On Dec. 28, the Iraqis launched three SA-3 missiles at F-15 and F-16 fighters flying a Northern Watch patrol near the city of Mosul, about 220 miles north of Baghdad. It was the first time Iraq had fired on coalition aircraft since September 1996. The US aircraft were not hit and counterattacked with HARM anti-radar missiles and GBU-12 precision guided bombs. On Dec. 30, an SA-6 site near Talil fired half a dozen missiles at Southern Watch aircraft. F-16s promptly took out both the missile battery and its radar.
Since then, the Iraqis have challenged coalition aircraft hundreds of times, either by firing on them or by tracking them with the radars that guide the SAMs and the Anti-Aircraft Artillery. On Feb. 1, Saddam offered a $14,000 bounty to any Iraqi who could shoot down an American or British aircraft and a reward of $2,800 for capturing an enemy pilot that he could parade through the streets of Baghdad.
Operation Northern Watch had flown more than 7,500 sorties in the past year, and between December 1998 and November 1999, it employed more than 1,000 weapons against more than 240 targets, Deptula said. As of Nov. 15, the task force at Incirlik logged 95 “combat engagement days,” which he defined as “a day when the Iraqis actually fired at our forces and we responded with lethal force.”
In those 11 months, Northern Watch destroyed more than 140 large caliber anti-aircraft guns, 30 SAM radars, 15 SAM launchers, 10 SAM control vans, and 10 radar relay, communications, and jamming sites, among other air defense facilities, he said.

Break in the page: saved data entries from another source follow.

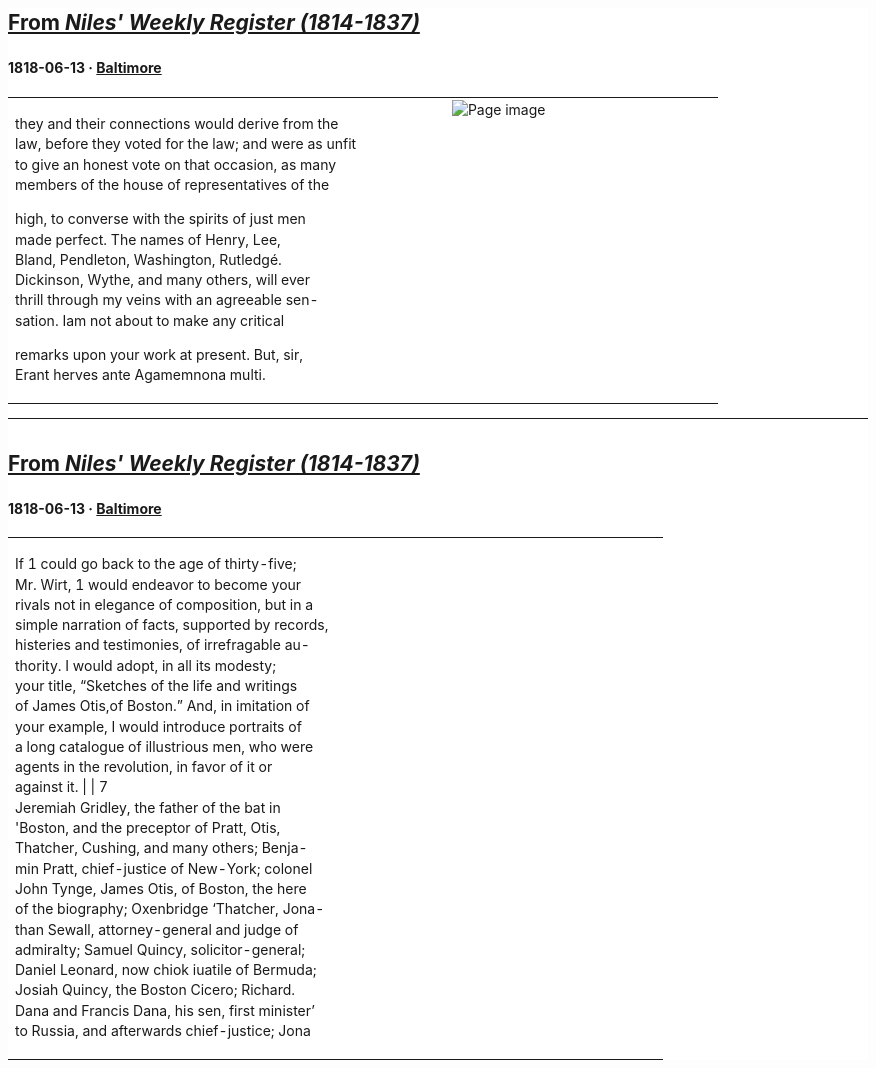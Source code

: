 
## [From _Niles' Weekly Register (1814-1837)_](https://archive.org/details/sim_niles-national-register_1818-06-13_14_354/page/n0/mode/1up?view=theater)

#### 1818-06-13 &middot; [Baltimore](http://dbpedia.org/resource/Baltimore)

<table style="width: 100%;"><tr><td style="width: 50%">

  
they and their connections would derive from the  
law, before they voted for the law; and were as unfit  
to give an honest vote on that occasion, as many  
members of the house of representatives of the  
  
high, to converse with the spirits of just men  
made perfect. The names of Henry, Lee,  
Bland, Pendleton, Washington, Rutledgé.  
Dickinson, Wythe, and many others, will ever  
thrill through my veins with an agreeable sen-  
sation. Iam not about to make any critical  
  
remarks upon your work at present. But, sir,  
Erant herves ante Agamemnona multi.
</td><td style="width: 50%; max-height: 75%; margin: auto; display: block;">
<img alt="Page image" src="https://iiif.archive.org/image/iiif/2/sim_niles-national-register_1818-06-13_14_354%2Fsim_niles-national-register_1818-06-13_14_354_jp2.zip%2Fsim_niles-national-register_1818-06-13_14_354_jp2%2Fsim_niles-national-register_1818-06-13_14_354_0000.jp2/pct:12.035969564214895,18.878132118451024,77.98017062485589,45.159453302961275/600,/0/default.jpg"/>
</td>
</tr></table>

---

## [From _Niles' Weekly Register (1814-1837)_](https://archive.org/details/sim_niles-national-register_1818-06-13_14_354/page/n0/mode/1up?view=theater)

#### 1818-06-13 &middot; [Baltimore](http://dbpedia.org/resource/Baltimore)

<table style="width: 100%;"><tr><td style="width: 50%">

  
If 1 could go back to the age of thirty-five;  
Mr. Wirt, 1 would endeavor to become your  
rivals not in elegance of composition, but in a  
simple narration of facts, supported by records,  
histeries and testimonies, of irrefragable au-  
thority. I would adopt, in all its modesty;  
your title, “Sketches of the life and writings  
of James Otis,of Boston.” And, in imitation of  
your example, I would introduce portraits of  
a long catalogue of illustrious men, who were  
agents in the revolution, in favor of it or  
against it. | | 7  
Jeremiah Gridley, the father of the bat in  
&#x27;Boston, and the preceptor of Pratt, Otis,  
Thatcher, Cushing, and many others; Benja-  
min Pratt, chief-justice of New-York; colonel  
John Tynge, James Otis, of Boston, the here  
of the biography; Oxenbridge ‘Thatcher, Jona-  
than Sewall, attorney-general and judge of  
admiralty; Samuel Quincy, solicitor-general;  
Daniel Leonard, now chiok iuatile of Bermuda;  
Josiah Quincy, the Boston Cicero; Richard.  
Dana and Francis Dana, his sen, first minister’  
to Russia, and afterwards chief-justice; Jona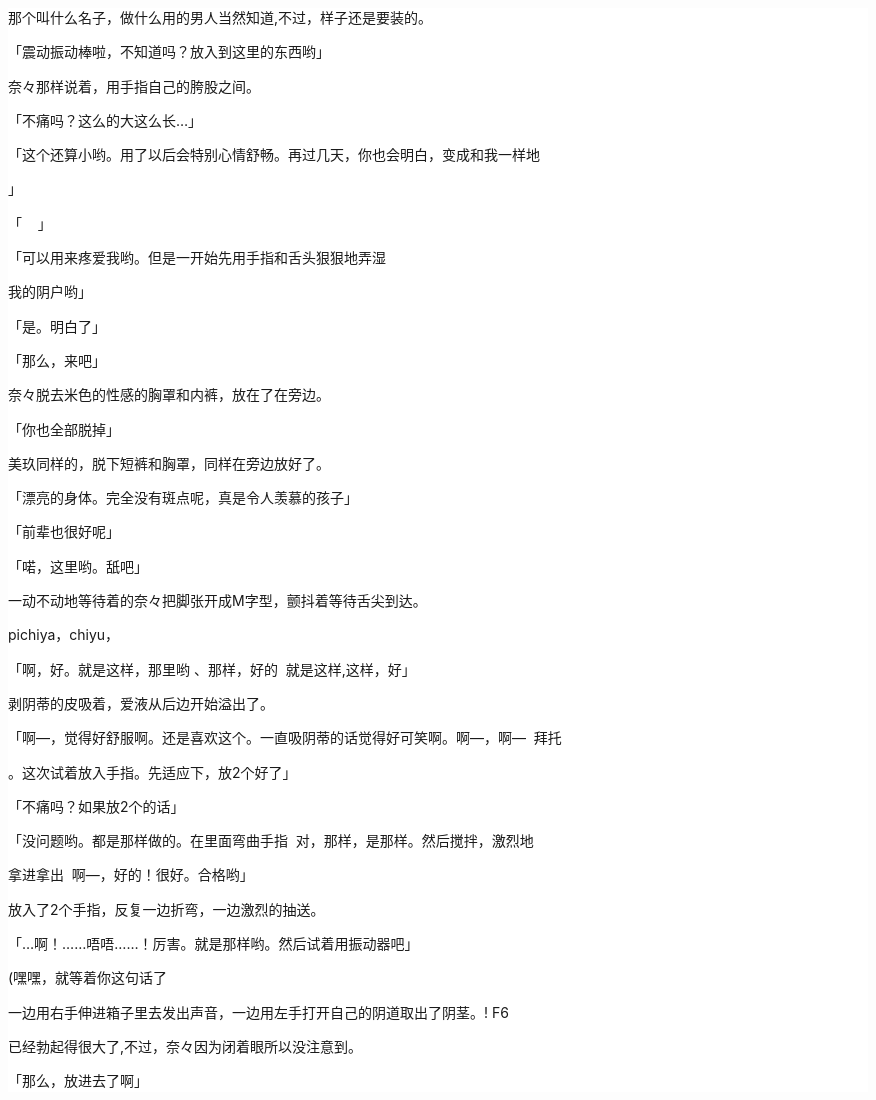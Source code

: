 那个叫什么名子，做什么用的男人当然知道,不过，样子还是要装的。

「震动振动棒啦，不知道吗？放入到这里的东西哟」

奈々那样说着，用手指自己的胯股之间。

「不痛吗？这么的大这么长…」

「这个还算小哟。用了以后会特别心情舒畅。再过几天，你也会明白，变成和我一样地

」

「    」

「可以用来疼爱我哟。但是一开始先用手指和舌头狠狠地弄湿

我的阴户哟」

「是。明白了」

「那么，来吧」



奈々脱去米色的性感的胸罩和内裤，放在了在旁边。

「你也全部脱掉」

美玖同样的，脱下短裤和胸罩，同样在旁边放好了。

「漂亮的身体。完全没有斑点呢，真是令人羡慕的孩子」

「前辈也很好呢」

「喏，这里哟。舐吧」

一动不动地等待着的奈々把脚张开成M字型，颤抖着等待舌尖到达。

pichiya，chiyu，

「啊，好。就是这样，那里哟 、那样，好的  就是这样,这样，好」

剥阴蒂的皮吸着，爱液从后边开始溢出了。

「啊―，觉得好舒服啊。还是喜欢这个。一直吸阴蒂的话觉得好可笑啊。啊―，啊―  拜托

。这次试着放入手指。先适应下，放2个好了」

「不痛吗？如果放2个的话」

「没问题哟。都是那样做的。在里面弯曲手指  对，那样，是那样。然后搅拌，激烈地

拿进拿出  啊―，好的！很好。合格哟」

放入了2个手指，反复一边折弯，一边激烈的抽送。



「…啊！……唔唔……！厉害。就是那样哟。然后试着用振动器吧」

(嘿嘿，就等着你这句话了

一边用右手伸进箱子里去发出声音，一边用左手打开自己的阴道取出了阴茎。!   F6

已经勃起得很大了,不过，奈々因为闭着眼所以没注意到。

「那么，放进去了啊」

“Most of the strategic SAMs, are gone now, either moved or destroyed,” Deptula said. “That doesn’t mean he [Saddam Hussein] can’t move additional SAMs back into the area.” Saddam had begun “hiding his weapons and then using them out of locations that are in close proximity to civilians in an attempt to protect those locations from being fired upon.”
At the start of Operation Allied Force in the Balkans last March, Deptula said, some of the Northern Watch assets, including tankers, jammers, and air superiority fighters were “borrowed” temporarily with the consequence that “there was a period of several weeks when we didn’t fly.”
Is it Working
Enforcement of the no-fly zones in Iraq-even when only the action since December 1998 is taken into account- is already the longest sustained military operation for US forces since Vietnam. Some people have begun to question the no-fly zone operations.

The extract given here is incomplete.